→ Exercise requirements
Restating the records exactly is the whole task.

[Start of Attachment]

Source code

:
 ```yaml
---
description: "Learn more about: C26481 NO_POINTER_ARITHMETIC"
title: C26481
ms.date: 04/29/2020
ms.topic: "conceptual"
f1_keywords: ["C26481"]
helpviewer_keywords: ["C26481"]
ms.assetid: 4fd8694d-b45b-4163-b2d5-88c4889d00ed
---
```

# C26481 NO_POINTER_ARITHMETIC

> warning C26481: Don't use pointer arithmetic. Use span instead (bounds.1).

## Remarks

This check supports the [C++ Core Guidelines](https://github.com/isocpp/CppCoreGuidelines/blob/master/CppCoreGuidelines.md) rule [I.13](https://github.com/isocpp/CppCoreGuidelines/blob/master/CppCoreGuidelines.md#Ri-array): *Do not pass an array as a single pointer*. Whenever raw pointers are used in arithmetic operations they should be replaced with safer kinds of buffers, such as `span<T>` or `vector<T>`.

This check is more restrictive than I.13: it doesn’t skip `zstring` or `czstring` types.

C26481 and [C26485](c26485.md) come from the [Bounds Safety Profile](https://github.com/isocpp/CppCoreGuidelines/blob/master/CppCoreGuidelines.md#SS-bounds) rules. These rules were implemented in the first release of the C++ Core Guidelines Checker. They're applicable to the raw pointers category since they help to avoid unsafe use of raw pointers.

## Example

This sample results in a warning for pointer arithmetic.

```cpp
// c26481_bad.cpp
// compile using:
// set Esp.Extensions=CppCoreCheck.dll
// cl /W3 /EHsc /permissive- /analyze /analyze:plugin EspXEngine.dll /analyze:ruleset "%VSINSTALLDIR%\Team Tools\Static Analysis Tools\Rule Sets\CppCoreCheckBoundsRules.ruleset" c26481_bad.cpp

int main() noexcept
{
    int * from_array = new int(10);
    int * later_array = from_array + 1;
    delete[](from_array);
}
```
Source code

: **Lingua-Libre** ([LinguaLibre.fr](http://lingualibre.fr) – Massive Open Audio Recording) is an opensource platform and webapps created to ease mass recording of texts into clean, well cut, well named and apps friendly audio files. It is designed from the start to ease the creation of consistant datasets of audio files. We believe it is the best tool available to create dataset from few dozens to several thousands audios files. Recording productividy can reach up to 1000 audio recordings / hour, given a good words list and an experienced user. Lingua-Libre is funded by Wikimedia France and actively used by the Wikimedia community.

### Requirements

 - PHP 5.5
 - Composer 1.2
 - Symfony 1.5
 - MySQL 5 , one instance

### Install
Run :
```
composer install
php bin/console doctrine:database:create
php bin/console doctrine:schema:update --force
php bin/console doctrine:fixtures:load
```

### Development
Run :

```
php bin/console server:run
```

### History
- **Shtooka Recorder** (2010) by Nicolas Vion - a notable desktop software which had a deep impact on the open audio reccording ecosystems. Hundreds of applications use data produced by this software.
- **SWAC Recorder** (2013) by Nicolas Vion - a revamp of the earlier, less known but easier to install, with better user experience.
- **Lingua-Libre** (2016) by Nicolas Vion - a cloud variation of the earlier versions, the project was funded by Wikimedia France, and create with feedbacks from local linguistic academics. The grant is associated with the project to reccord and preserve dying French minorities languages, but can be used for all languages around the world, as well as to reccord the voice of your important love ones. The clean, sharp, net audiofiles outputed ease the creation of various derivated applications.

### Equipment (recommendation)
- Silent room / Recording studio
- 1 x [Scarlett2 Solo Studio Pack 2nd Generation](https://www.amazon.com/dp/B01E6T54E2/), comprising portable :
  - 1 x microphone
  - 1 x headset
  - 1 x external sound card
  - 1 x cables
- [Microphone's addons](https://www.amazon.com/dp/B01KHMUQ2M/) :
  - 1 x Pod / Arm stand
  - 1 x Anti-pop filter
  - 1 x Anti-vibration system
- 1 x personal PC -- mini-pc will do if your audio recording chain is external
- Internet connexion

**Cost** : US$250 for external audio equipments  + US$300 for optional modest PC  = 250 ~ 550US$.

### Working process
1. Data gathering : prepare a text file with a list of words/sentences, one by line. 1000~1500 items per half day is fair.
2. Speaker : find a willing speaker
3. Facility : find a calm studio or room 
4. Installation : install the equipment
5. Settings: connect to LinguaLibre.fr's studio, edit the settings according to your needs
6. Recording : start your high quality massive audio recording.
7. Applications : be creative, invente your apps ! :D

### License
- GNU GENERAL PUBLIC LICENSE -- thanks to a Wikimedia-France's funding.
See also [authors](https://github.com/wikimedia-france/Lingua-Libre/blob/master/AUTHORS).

[End of Attachment]

→ Answer to this problem
Source code

:
 ```yaml
---
description: "Learn more about: C26481 NO_POINTER_ARITHMETIC"
title: C26481
ms.date: 04/29/2020
ms.topic: "conceptual"
f1_keywords: ["C26481"]
helpviewer_keywords: ["C26481"]
ms.assetid: 4fd8694d-b45b-4163-b2d5-88c4889d00ed
---
```

# C26481 NO_POINTER_ARITHMETIC

> warning C26481: Don't use pointer arithmetic. Use span instead (bounds.1).

## Remarks

This check supports the [C++ Core Guidelines](https://github.com/isocpp/CppCoreGuidelines/blob/master/CppCoreGuidelines.md) rule [I.13](https://github.com/isocpp/CppCoreGuidelines/blob/master/CppCoreGuidelines.md#Ri-array): *Do not pass an array as a single pointer*. Whenever raw pointers are used in arithmetic operations they should be replaced with safer kinds of buffers, such as `span<T>` or `vector<T>`.

This check is more restrictive than I.13: it doesn’t skip `zstring` or `czstring` types.

C26481 and [C26485](c26485.md) come from the [Bounds Safety Profile](https://github.com/isocpp/CppCoreGuidelines/blob/master/CppCoreGuidelines.md#SS-bounds) rules. These rules were implemented in the first release of the C++ Core Guidelines Checker. They're applicable to the raw pointers category since they help to avoid unsafe use of raw pointers.

## Example

This sample results in a warning for pointer arithmetic.

```cpp
// c26481_bad.cpp
// compile using:
// set Esp.Extensions=CppCoreCheck.dll
// cl /W3 /EHsc /permissive- /analyze /analyze:plugin EspXEngine.dll /analyze:ruleset "%VSINSTALLDIR%\Team Tools\Static Analysis Tools\Rule Sets\CppCoreCheckBoundsRules.ruleset" c26481_bad.cpp

int main() noexcept
{
    int * from_array = new int(10);
    int * later_array = from_array + 1;
    delete[](from_array);
}
```
Source code

: **Lingua-Libre** ([LinguaLibre.fr](http://lingualibre.fr) – Massive Open Audio Recording) is an opensource platform and webapps created to ease mass recording of texts into clean, well cut, well named and apps friendly audio files. It is designed from the start to ease the creation of consistant datasets of audio files. We believe it is the best tool available to create dataset from few dozens to several thousands audios files. Recording productividy can reach up to 1000 audio recordings / hour, given a good words list and an experienced user. Lingua-Libre is funded by Wikimedia France and actively used by the Wikimedia community.

### Requirements

 - PHP 5.5
 - Composer 1.2
 - Symfony 1.5
 - MySQL 5 , one instance

### Install
Run :
```
composer install
php bin/console doctrine:database:create
php bin/console doctrine:schema:update --force
php bin/console doctrine:fixtures:load
```

### Development
Run :

```
php bin/console server:run
```

### History
- **Shtooka Recorder** (2010) by Nicolas Vion - a notable desktop software which had a deep impact on the open audio reccording ecosystems. Hundreds of applications use data produced by this software.
- **SWAC Recorder** (2013) by Nicolas Vion - a revamp of the earlier, less known but easier to install, with better user experience.
- **Lingua-Libre** (2016) by Nicolas Vion - a cloud variation of the earlier versions, the project was funded by Wikimedia France, and create with feedbacks from local linguistic academics. The grant is associated with the project to reccord and preserve dying French minorities languages, but can be used for all languages around the world, as well as to reccord the voice of your important love ones. The clean, sharp, net audiofiles outputed ease the creation of various derivated applications.

### Equipment (recommendation)
- Silent room / Recording studio
- 1 x [Scarlett2 Solo Studio Pack 2nd Generation](https://www.amazon.com/dp/B01E6T54E2/), comprising portable :
  - 1 x microphone
  - 1 x headset
  - 1 x external sound card
  - 1 x cables
- [Microphone's addons](https://www.amazon.com/dp/B01KHMUQ2M/) :
  - 1 x Pod / Arm stand
  - 1 x Anti-pop filter
  - 1 x Anti-vibration system
- 1 x personal PC -- mini-pc will do if your audio recording chain is external
- Internet connexion

**Cost** : US$250 for external audio equipments  + US$300 for optional modest PC  = 250 ~ 550US$.

### Working process
1. Data gathering : prepare a text file with a list of words/sentences, one by line. 1000~1500 items per half day is fair.
2. Speaker : find a willing speaker
3. Facility : find a calm studio or room 
4. Installation : install the equipment
5. Settings: connect to LinguaLibre.fr's studio, edit the settings according to your needs
6. Recording : start your high quality massive audio recording.
7. Applications : be creative, invente your apps ! :D

### License
- GNU GENERAL PUBLIC LICENSE -- thanks to a Wikimedia-France's funding.
See also [authors](https://github.com/wikimedia-france/Lingua-Libre/blob/master/AUTHORS).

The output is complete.